## Work to complete
Please copy out the lines in the entries that contain "logar".

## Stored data
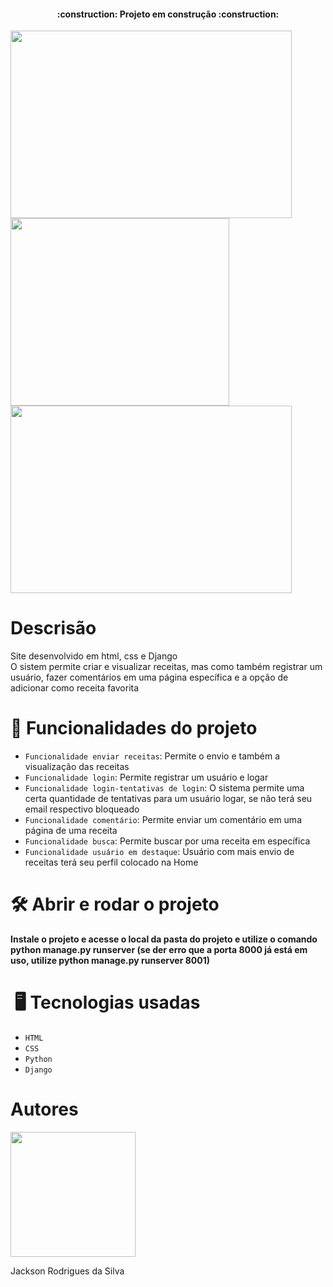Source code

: <h4 align="center">:construction: Projeto em construção :construction:</h4>

<div><img src="https://user-images.githubusercontent.com/127449144/225756930-3f9d42ab-016b-4861-b24c-2d2a3f9880c5.png" width="450px" height="300px">
<img src="https://user-images.githubusercontent.com/127449144/225761673-883aec76-8112-4666-a628-97be3b6ad6b5.png" width="350px" height="300px">
<img src="https://user-images.githubusercontent.com/127449144/225761677-9d0517d5-74cd-4e4b-af40-8e7c56ab6d72.png" width="450px" height="300px"></div>


# Descrisão
Site desenvolvido em html, css e Django<br>
O sistem permite criar e visualizar receitas, mas como também registrar um usuário, fazer comentários em uma página específica e a opção de adicionar como receita favorita

# :hammer: Funcionalidades do projeto

- `Funcionalidade enviar receitas`: Permite o envio e também a visualização das receitas
- `Funcionalidade login`: Permite registrar um usuário e logar
- `Funcionalidade login-tentativas de login`: O sistema permite uma certa quantidade de tentativas para um usuário logar, se não terá seu email respectivo bloqueado
- `Funcionalidade comentário`: Permite enviar um comentário em uma página de uma receita
- `Funcionalidade busca`: Permite buscar por uma receita em específica
- `Funcionalidade usuário em destaque`: Usuário com mais envio de receitas terá seu perfil colocado na Home 

# 🛠️ Abrir e rodar o projeto
**Instale o projeto e acesse o local da pasta do projeto e utilize o comando python manage.py runserver (se der erro que a porta 8000 já está em uso, utilize python manage.py runserver 8001)**

# ️  🖥️ Tecnologias usadas
- `HTML`
- `CSS`
- `Python`
- `Django`

# Autores
<img src="https://user-images.githubusercontent.com/127449144/225768160-cf3f2a2e-f2c6-4961-b22e-6f08e497387c.png" width="200px" height="200px">
<p>Jackson Rodrigues da Silva</p>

## Answer area
- `Funcionalidade login`: Permite registrar um usuário e logar
- `Funcionalidade login-tentativas de login`: O sistema permite uma certa quantidade de tentativas para um usuário logar, se não terá seu email respectivo bloqueado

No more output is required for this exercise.